The ultimate advocate of Plan B is of course the lonely digital
entrepreneur Dr. Mann – a moniker surely alluding to Michael Mann, whose
COLLATERAL gave digital filmmaking such a boost early on. But not only is
Mann’s data made‐up – that is, lacking any
referential link to the airless and inhuman climate of “his” planet – but he
also proves unable to link to the main ship, thus incapable of giving his
project any specific forward direction. (As we learn later on at a key moment,
data on its own lacks all capacity to particularize, to refer.)
And linking is everything here, for what is it that proves
capable of tying together the interstellar (digital, new) and the earthly
(analog, old) realms, right when things seem most hopeless (after Dr. Mann’s
suicidal meddling)? Spectacle of course, but mainly just good old narration,
whose machinery kicks into high gear at this point: suddenly the film’s
structure is taken over by the hoariest old mechanisms of parallel editing, as
we bounce between physicist daughter on the family farm learning materiality’s
secrets in order to overcome them, and astronaut dad in (cyber) space
establishing contact with habitable space “manually,” as he emphasizes.
(Seriously, the film is astonishingly old‐fashioned, despite the
scientific mumbo‐jumbo: I thought I was
watching THE LONELY VILLA for a second! Icy female softened into womanliness by
“love,” the true medium binding all things [not bits and bytes]; the
wisecracking [here, robot] sidekicks; deathbed confessions; saving the family
farm, for god’s sake [the film is a kind of “mortgage melodrama,” actually –
the lease on Earth is running out!]; on and endlessly on.) Earth has to be abandoned,
‘tis true, but not earthly attractions and (even more) tales: in this battle between
technocrats, Dr. Mann dies because he has an obsession, but no story to tell.
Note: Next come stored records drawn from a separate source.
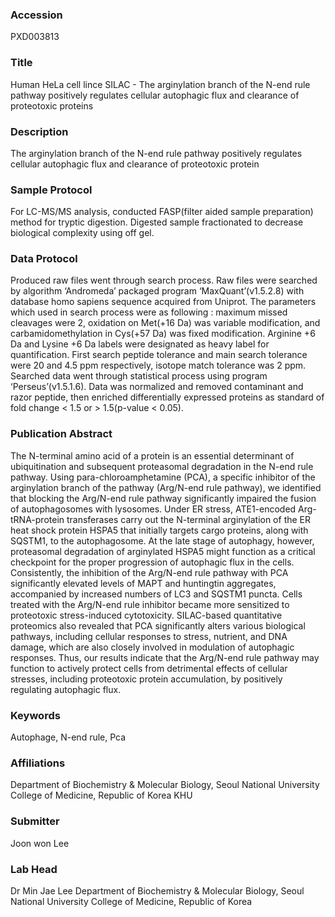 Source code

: ### Accession
PXD003813

### Title
Human HeLa cell lince SILAC -  The arginylation branch of the N-end rule pathway positively regulates cellular autophagic flux and clearance of proteotoxic proteins

### Description
The arginylation branch of the N-end rule pathway positively regulates cellular autophagic flux and clearance of proteotoxic protein

### Sample Protocol
For LC-MS/MS analysis, conducted FASP(filter aided sample preparation) method for tryptic digestion. Digested sample fractionated to decrease biological complexity using off gel.

### Data Protocol
Produced raw files went through search process. Raw files were searched by algorithm ‘Andromeda’ packaged program ‘MaxQuant’(v1.5.2.8) with database homo sapiens sequence acquired from Uniprot. The parameters which used in search process were as following : maximum missed cleavages were 2, oxidation on Met(+16 Da) was variable modification, and carbamidomethylation in Cys(+57 Da) was fixed modification. Arginine +6 Da and Lysine +6 Da labels were designated as heavy label for quantification. First search peptide tolerance and main search tolerance were 20 and 4.5 ppm respectively, isotope match tolerance was 2 ppm. Searched data went through statistical process using program ‘Perseus’(v1.5.1.6). Data was normalized and removed contaminant and razor peptide, then enriched differentially expressed proteins as standard of fold change < 1.5 or > 1.5(p-value < 0.05).

### Publication Abstract
The N-terminal amino acid of a protein is an essential determinant of ubiquitination and subsequent proteasomal degradation in the N-end rule pathway. Using para-chloroamphetamine (PCA), a specific inhibitor of the arginylation branch of the pathway (Arg/N-end rule pathway), we identified that blocking the Arg/N-end rule pathway significantly impaired the fusion of autophagosomes with lysosomes. Under ER stress, ATE1-encoded Arg-tRNA-protein transferases carry out the N-terminal arginylation of the ER heat shock protein HSPA5 that initially targets cargo proteins, along with SQSTM1, to the autophagosome. At the late stage of autophagy, however, proteasomal degradation of arginylated HSPA5 might function as a critical checkpoint for the proper progression of autophagic flux in the cells. Consistently, the inhibition of the Arg/N-end rule pathway with PCA significantly elevated levels of MAPT and huntingtin aggregates, accompanied by increased numbers of LC3 and SQSTM1 puncta. Cells treated with the Arg/N-end rule inhibitor became more sensitized to proteotoxic stress-induced cytotoxicity. SILAC-based quantitative proteomics also revealed that PCA significantly alters various biological pathways, including cellular responses to stress, nutrient, and DNA damage, which are also closely involved in modulation of autophagic responses. Thus, our results indicate that the Arg/N-end rule pathway may function to actively protect cells from detrimental effects of cellular stresses, including proteotoxic protein accumulation, by positively regulating autophagic flux.

### Keywords
Autophage, N-end rule, Pca

### Affiliations
Department of Biochemistry & Molecular Biology, Seoul National University College of Medicine, Republic of Korea
KHU

### Submitter
Joon won Lee

### Lab Head
Dr Min Jae Lee
Department of Biochemistry & Molecular Biology, Seoul National University College of Medicine, Republic of Korea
So Nolan’s message seems to be that we can best save the Earth
(i.e., Hollywood) by mobilizing all the tried‐and‐true resources of old “celluloid” Hollywood – the references to
the Dust Bowl era are, I think, better read as indices of that earlier media
moment – including discovering in celluloid a new source of cultural and financial
capital (in spectacle: early prestige releases in IMAX 70mm), while of course
taking full use of every advantage the new technology gives us in production, exhibition
and distribution: note, if you will, the phalanxes of digital and CG artists rightfully
acknowledged in the credits of this “analog” film. This is the usual message,
of course. As always in Hollywood, it’s really about the business model.